Lo sviluppo su larga scala dell’innovazione sociale. Questa dorsale digitale per l’innovazione sociale favorirebbe nel tempo la trasformazione degli attori del sistema da “portatori di interessi” (stakeholder) a “portatori di risorse” (assetholder), attraverso l’ibridazione di realtà, culture e modelli diversi. A sua volta il varo del market-place nazionale potrebbe essere preceduto dalla sperimentazione di piattaforme digitali nelle diverse Città metropolitane, da integrare successivamente.

Tutto il processo andrebbe realizzato mediante lo sviluppo di nuovi standard di misurazione dei risultati (outcome), da sperimentare sulla piattaforma stessa attraverso l’analisi dei big data, generati dal suo utilizzo. Per compiere un salto dimensionale, l’innovazione sociale deve essere guidata dalla definizione di un nuovo set di indicatori relativi alle condizioni economiche, sociali, culturali e ambientali delle comunità, nonché alla qualità di vita.

L’orientamento ai risultati serve anche a canalizzare risorse e attività, a superare l’attuale frammentarietà del fenomeno e a selezionare le iniziative realmente innovative e sociali, da quelle che non lo sono o che lo sono solo in apparenza. Da questo punto di vista la piattaforma digitale offrirebbe la possibilità di utilizzare un sistema trasparente e guidato di autenticazione e di certificazione dei processi.

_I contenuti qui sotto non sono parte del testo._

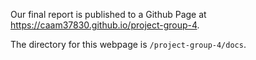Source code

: Our final report is published to a Github Page at
https://caam37830.github.io/project-group-4.

The directory for this webpage is `/project-group-4/docs`.
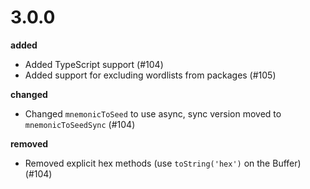 # 3.0.0
__added__
- Added TypeScript support (#104)
- Added support for excluding wordlists from packages (#105)

__changed__
- Changed `mnemonicToSeed` to use async, sync version moved to `mnemonicToSeedSync` (#104)

__removed__
- Removed explicit hex methods (use `toString('hex')` on the Buffer) (#104)
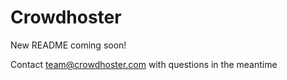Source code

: # Crowdhoster

New README coming soon!

Contact team@crowdhoster.com with questions in the meantime
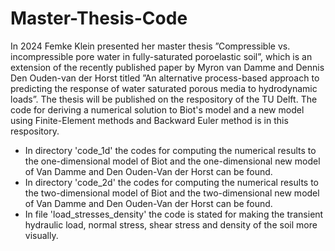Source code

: # Master-Thesis-Code
In 2024 Femke Klein presented her master thesis ”Compressible vs. incompressible pore water in fully-saturated
poroelastic soil”, which is an extension of the recently published paper by Myron van Damme and Dennis Den Ouden-van der Horst titled ”An alternative process-based approach to predicting the response of water saturated porous media to hydrodynamic loads”. The thesis will be published on the respository of the TU Delft. The code for deriving a numerical solution to Biot's model and a new model using Finite-Element methods and Backward Euler method is in this respository.

- In directory 'code_1d' the codes for computing the numerical results to the one-dimensional model of Biot and the one-dimensional new model of Van Damme and Den
  Ouden-Van der Horst can be found.
- In directory 'code_2d' the codes for computing the numerical results to the two-dimensional model of Biot and the two-dimensional new model of Van Damme and Den
  Ouden-Van der Horst can be found.
- In file 'load_stresses_density' the code is stated for making the transient hydraulic load, normal stress, shear stress and density of the soil more visually.
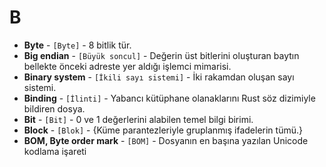 # **B**

* **Byte** - `[Byte]` - 8 bitlik tür.
* **Big endian** - `[Büyük soncul]` - Değerin üst bitlerini oluşturan baytın bellekte önceki adreste yer aldığı işlemci mimarisi.
* **Binary system** - `[İkili sayı sistemi]` - İki rakamdan oluşan sayı sistemi.
* **Binding** - `[İlinti]` - Yabancı kütüphane olanaklarını Rust söz dizimiyle bildiren dosya.
* **Bit** - `[Bit]` - 0 ve 1 değerlerini alabilen temel bilgi birimi.
* **Block** - `[Blok]` - {Küme parantezleriyle gruplanmış ifadelerin tümü.}
* **BOM, Byte order mark** - `[BOM]` - Dosyanın en başına yazılan Unicode kodlama işareti
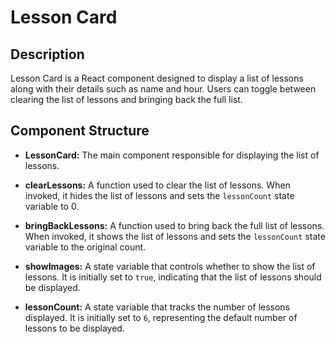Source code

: # Lesson Card

## Description

Lesson Card is a React component designed to display a list of lessons along with their details such as name and hour. Users can toggle between clearing the list of lessons and bringing back the full list.

## Component Structure

- **LessonCard:** The main component responsible for displaying the list of lessons.

- **clearLessons:** A function used to clear the list of lessons. When invoked, it hides the list of lessons and sets the `lessonCount` state variable to 0.

- **bringBackLessons:** A function used to bring back the full list of lessons. When invoked, it shows the list of lessons and sets the `lessonCount` state variable to the original count.

- **showImages:** A state variable that controls whether to show the list of lessons. It is initially set to `true`, indicating that the list of lessons should be displayed.

- **lessonCount:** A state variable that tracks the number of lessons displayed. It is initially set to `6`, representing the default number of lessons to be displayed.


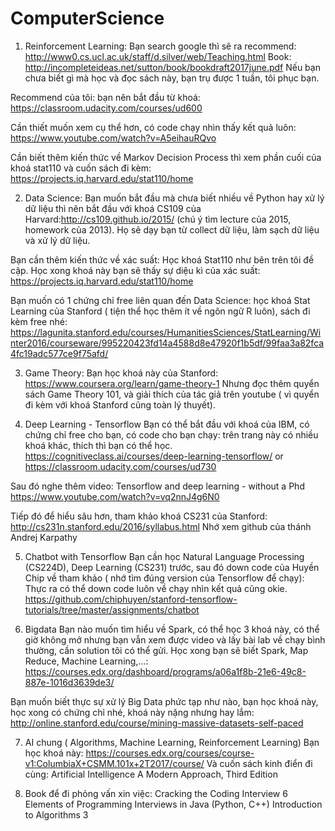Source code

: # ComputerScience
1) Reinforcement Learning:  Bạn search google thì sẽ ra recommend: http://www0.cs.ucl.ac.uk/staff/d.silver/web/Teaching.html
           Book: http://incompleteideas.net/sutton/book/bookdraft2017june.pdf
    Nếu bạn chưa biết gì mà học và đọc sách này, bạn trụ được 1 tuần, tôi phục bạn. 

 Recommend của tôi: bạn nên bắt đầu từ khoá:
 https://classroom.udacity.com/courses/ud600

 Cần thiết muốn xem cụ thể hơn, có code chạy nhìn thấy kết quả luôn:
 https://www.youtube.com/watch?v=A5eihauRQvo

 Cần biết thêm kiến thức về Markov Decision Process thì xem phần cuối của khoá   stat110 và cuốn sách đi kèm:
 https://projects.iq.harvard.edu/stat110/home

2) Data Science:
 Bạn muốn bắt đầu mà chưa biết nhiều về Python hay xử lý dữ liệu thì nên bắt đầu với khoá CS109 của Harvard:http://cs109.github.io/2015/ (chú ý tìm lecture của 2015, homework của 2013). Họ sẽ dạy bạn từ collect dữ liệu, làm sạch dữ liệu và xử lý dữ liệu.

 Bạn cần thêm kiến thức về xác suất: Học khoá Stat110 như bên trên tôi đề cập. Học xong khoá này bạn sẽ thấy sự diệu kì của xác suất: 
 https://projects.iq.harvard.edu/stat110/home

 Bạn muốn có 1 chứng chỉ free liên quan đến Data Science: học khoá Stat Learning của Stanford ( tiện thể học thêm ít về ngôn ngữ R luôn), sách đi kèm free nhé: https://lagunita.stanford.edu/courses/HumanitiesSciences/StatLearning/Winter2016/courseware/995220423fd14a4588d8e47920f1b5df/99faa3a82fca4fc19adc577ce9f75afd/
 
3) Game Theory: 
 Bạn học khoá này của Stanford: https://www.coursera.org/learn/game-theory-1
 Nhưng đọc thêm quyển sách Game Theory 101, và giải thích của tác giả trên youtube ( vì quyển đi kèm với khoá Stanford cũng toàn lý thuyết).

4) Deep Learning - Tensorflow
 Bạn có thể bắt đầu với khoá của IBM, có chứng chỉ free cho bạn, có code cho bạn chạy: trên trang này có nhiều khoá khác, thích thì bạn có thể học.
 https://cognitiveclass.ai/courses/deep-learning-tensorflow/
 or https://classroom.udacity.com/courses/ud730

 Sau đó nghe thêm video: Tensorflow and deep learning - without a Phd
 https://www.youtube.com/watch?v=vq2nnJ4g6N0

 Tiếp đó để hiểu sâu hơn, tham khảo khoá CS231 của Stanford:
 http://cs231n.stanford.edu/2016/syllabus.html
 Nhớ xem github của thánh Andrej Karpathy

5) Chatbot with Tensorflow
 Bạn cần học Natural Language Processing (CS224D), Deep Learning (CS231) trước, sau đó down code của Huyền Chip về tham khảo ( nhớ tìm đúng version của Tensorflow để chạy): Thực ra có thể down code luôn về chạy nhìn kết quả cũng okie.
 https://github.com/chiphuyen/stanford-tensorflow-tutorials/tree/master/assignments/chatbot

6) Bigdata 
 Bạn nào muốn tìm hiểu về Spark, có thể học 3 khoá này, có thể giờ không mở nhưng bạn vẫn xem được video và lấy bài lab về chạy bình thường, cần solution tôi có thể gửi. Học xong bạn sẽ biết Spark, Map Reduce, Machine Learning,...:
https://courses.edx.org/dashboard/programs/a06a1f8b-21e6-49c8-887e-1016d3639de3/
 
 Bạn muốn biết thực sự xử lý Big Data phức tạp như nào, bạn học khoá này, học xong có chứng chỉ nhé, khoá này nặng nhưng hay lắm: 
http://online.stanford.edu/course/mining-massive-datasets-self-paced

7) AI chung ( Algorithms, Machine Learning, Reinforcement Learning)
 Bạn học khoá này: https://courses.edx.org/courses/course-v1:ColumbiaX+CSMM.101x+2T2017/course/
 Và cuốn sách kinh điển đi cùng: Artificial Intelligence A Modern Approach, Third Edition

8) Book để đi phỏng vấn xin việc: 
 Cracking the Coding Interview 6
 Elements of Programming Interviews in Java (Python, C++)
 Introduction to Algorithms 3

La prospettiva del market-place digitale per l’innovazione sociale andrebbe fatta propria – con la possibile partecipazione di Cassa Depositi e Prestiti – dalla nuova Fondazione Italia Sociale, prevista all’art. 10 della Legge per la riforma del Terzo settore e dell’impresa sociale. Anche per incardinare su un programma più concreto l’azione della Fondazione, già ribattezzata “IRI del sociale”.